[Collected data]
※

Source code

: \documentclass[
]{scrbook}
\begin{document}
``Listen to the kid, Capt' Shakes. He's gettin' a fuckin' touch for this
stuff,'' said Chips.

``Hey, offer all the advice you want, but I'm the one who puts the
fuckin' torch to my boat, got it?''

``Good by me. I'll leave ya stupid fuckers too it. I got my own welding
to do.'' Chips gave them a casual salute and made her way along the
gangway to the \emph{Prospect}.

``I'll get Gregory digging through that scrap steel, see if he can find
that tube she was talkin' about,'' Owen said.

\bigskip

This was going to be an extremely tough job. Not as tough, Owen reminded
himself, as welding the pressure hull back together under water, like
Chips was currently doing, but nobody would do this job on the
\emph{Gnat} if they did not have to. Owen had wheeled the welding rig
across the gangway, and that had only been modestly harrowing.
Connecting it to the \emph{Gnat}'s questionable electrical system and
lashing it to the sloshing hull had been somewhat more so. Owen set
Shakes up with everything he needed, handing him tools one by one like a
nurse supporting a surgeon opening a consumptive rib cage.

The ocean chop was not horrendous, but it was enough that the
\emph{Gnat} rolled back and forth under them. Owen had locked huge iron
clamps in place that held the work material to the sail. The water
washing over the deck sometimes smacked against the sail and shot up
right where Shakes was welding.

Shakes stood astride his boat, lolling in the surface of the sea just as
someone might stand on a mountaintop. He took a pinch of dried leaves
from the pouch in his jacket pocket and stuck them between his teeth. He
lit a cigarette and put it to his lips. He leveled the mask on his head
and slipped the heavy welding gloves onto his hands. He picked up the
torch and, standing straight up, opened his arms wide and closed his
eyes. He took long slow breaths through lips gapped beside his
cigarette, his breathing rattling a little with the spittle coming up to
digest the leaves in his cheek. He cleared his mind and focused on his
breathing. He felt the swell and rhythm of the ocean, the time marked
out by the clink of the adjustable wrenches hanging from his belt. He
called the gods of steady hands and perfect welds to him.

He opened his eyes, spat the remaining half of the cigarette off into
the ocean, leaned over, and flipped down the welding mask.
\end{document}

※

- [WHAT THE EXERCISE ASKS]
Transcribe each entry exactly as it appears.

- [TASK OUTPUT]
Source code

: \documentclass[
]{scrbook}
\begin{document}
``Listen to the kid, Capt' Shakes. He's gettin' a fuckin' touch for this
stuff,'' said Chips.

``Hey, offer all the advice you want, but I'm the one who puts the
fuckin' torch to my boat, got it?''

``Good by me. I'll leave ya stupid fuckers too it. I got my own welding
to do.'' Chips gave them a casual salute and made her way along the
gangway to the \emph{Prospect}.

``I'll get Gregory digging through that scrap steel, see if he can find
that tube she was talkin' about,'' Owen said.

\bigskip

This was going to be an extremely tough job. Not as tough, Owen reminded
himself, as welding the pressure hull back together under water, like
Chips was currently doing, but nobody would do this job on the
\emph{Gnat} if they did not have to. Owen had wheeled the welding rig
across the gangway, and that had only been modestly harrowing.
Connecting it to the \emph{Gnat}'s questionable electrical system and
lashing it to the sloshing hull had been somewhat more so. Owen set
Shakes up with everything he needed, handing him tools one by one like a
nurse supporting a surgeon opening a consumptive rib cage.

The ocean chop was not horrendous, but it was enough that the
\emph{Gnat} rolled back and forth under them. Owen had locked huge iron
clamps in place that held the work material to the sail. The water
washing over the deck sometimes smacked against the sail and shot up
right where Shakes was welding.

Shakes stood astride his boat, lolling in the surface of the sea just as
someone might stand on a mountaintop. He took a pinch of dried leaves
from the pouch in his jacket pocket and stuck them between his teeth. He
lit a cigarette and put it to his lips. He leveled the mask on his head
and slipped the heavy welding gloves onto his hands. He picked up the
torch and, standing straight up, opened his arms wide and closed his
eyes. He took long slow breaths through lips gapped beside his
cigarette, his breathing rattling a little with the spittle coming up to
digest the leaves in his cheek. He cleared his mind and focused on his
breathing. He felt the swell and rhythm of the ocean, the time marked
out by the clink of the adjustable wrenches hanging from his belt. He
called the gods of steady hands and perfect welds to him.

He opened his eyes, spat the remaining half of the cigarette off into
the ocean, leaned over, and flipped down the welding mask.
\end{document}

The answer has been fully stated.